The lack of a control group was the primary limitation of this retrospective investigation. Hypertension, diabetes mellitus, dyslipidemia, atrial fibrillation, smoking history, stroke history, and myocardial infarction history were the only risk variables included within the study. However, additional risk factors such as family history and Body Mass Index should also be taken into consideration (BMI). The ASPECT (Alberta Stroke Program Early CT Score) score data must therefore be compiled in order to quantify trends in ischaemic lesions.

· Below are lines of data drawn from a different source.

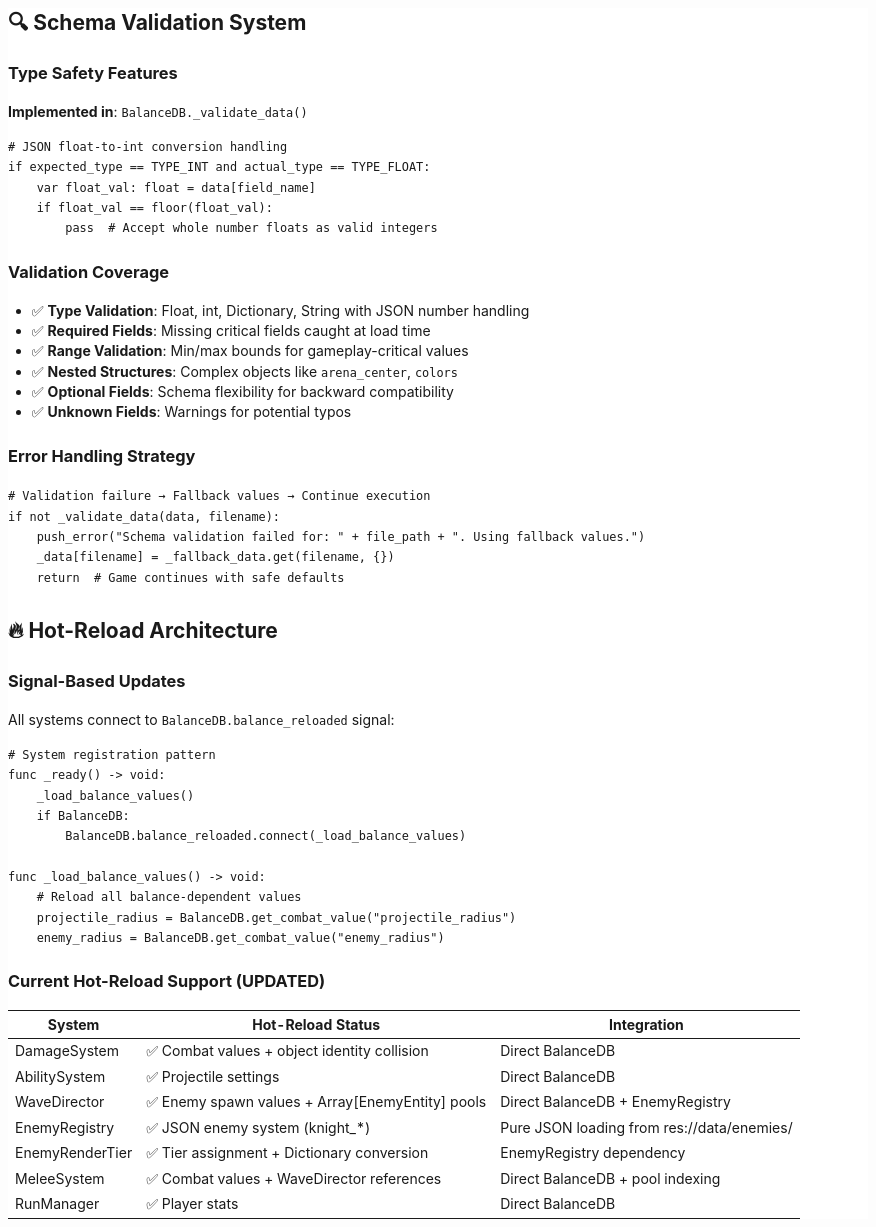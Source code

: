 ## 🔍 Schema Validation System

### Type Safety Features
**Implemented in**: `BalanceDB._validate_data()`

```gdscript
# JSON float-to-int conversion handling
if expected_type == TYPE_INT and actual_type == TYPE_FLOAT:
    var float_val: float = data[field_name]
    if float_val == floor(float_val):
        pass  # Accept whole number floats as valid integers
```

### Validation Coverage
- ✅ **Type Validation**: Float, int, Dictionary, String with JSON number handling
- ✅ **Required Fields**: Missing critical fields caught at load time  
- ✅ **Range Validation**: Min/max bounds for gameplay-critical values
- ✅ **Nested Structures**: Complex objects like `arena_center`, `colors`
- ✅ **Optional Fields**: Schema flexibility for backward compatibility
- ✅ **Unknown Fields**: Warnings for potential typos

### Error Handling Strategy
```gdscript
# Validation failure → Fallback values → Continue execution
if not _validate_data(data, filename):
    push_error("Schema validation failed for: " + file_path + ". Using fallback values.")
    _data[filename] = _fallback_data.get(filename, {})
    return  # Game continues with safe defaults
```

## 🔥 Hot-Reload Architecture

### Signal-Based Updates
All systems connect to `BalanceDB.balance_reloaded` signal:

```gdscript
# System registration pattern
func _ready() -> void:
    _load_balance_values()
    if BalanceDB:
        BalanceDB.balance_reloaded.connect(_load_balance_values)

func _load_balance_values() -> void:
    # Reload all balance-dependent values
    projectile_radius = BalanceDB.get_combat_value("projectile_radius")
    enemy_radius = BalanceDB.get_combat_value("enemy_radius")
```

### Current Hot-Reload Support (UPDATED)
| System | Hot-Reload Status | Integration |
|--------|-------------------|-------------|
| DamageSystem | ✅ Combat values + object identity collision | Direct BalanceDB |
| AbilitySystem | ✅ Projectile settings | Direct BalanceDB |
| WaveDirector | ✅ Enemy spawn values + Array[EnemyEntity] pools | Direct BalanceDB + EnemyRegistry |
| EnemyRegistry | ✅ JSON enemy system (knight_*) | Pure JSON loading from res://data/enemies/ |
| EnemyRenderTier | ✅ Tier assignment + Dictionary conversion | EnemyRegistry dependency |
| MeleeSystem | ✅ Combat values + WaveDirector references | Direct BalanceDB + pool indexing |
| RunManager | ✅ Player stats | Direct BalanceDB |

It is not possible to make a direct comparison between the group of stroke patients who do not have COVID-19 and the group of stroke patients who do have it in terms of their coagulation factors and also small amount of patients. In order to more precisely describe the prevalence of various subtypes of ischemic stroke and associated risk factors among patients hospitalized with acute ischemic stroke in Indonesia, a multicenter study may be necessary to attain a larger sample size.

Conclusion

During pandemic era, patients with acute ischemic stroke with COVID-19 had elevation in coagulation markers were identified in this study as having Stroke of Other Etiology. LAA was the most frequent cause of ischemic stroke in our study. LAA was shown to be linked to hypertension, dyslipidemia, and smoking, whereas the cardioembolic subtype was related to atrial fibrillation. However, hypercoagulation is a substantial risk factor for Stroke of Undetermined Etiology in this cohort. Increased viral-mediated endothelial inflammation may contribute to aberrant coagulopathy, which may explain why COVID-19 is related to acute ischemic stroke.

Funding

There is no funding to report.

Disclosure

There are no conflicting interests to consider.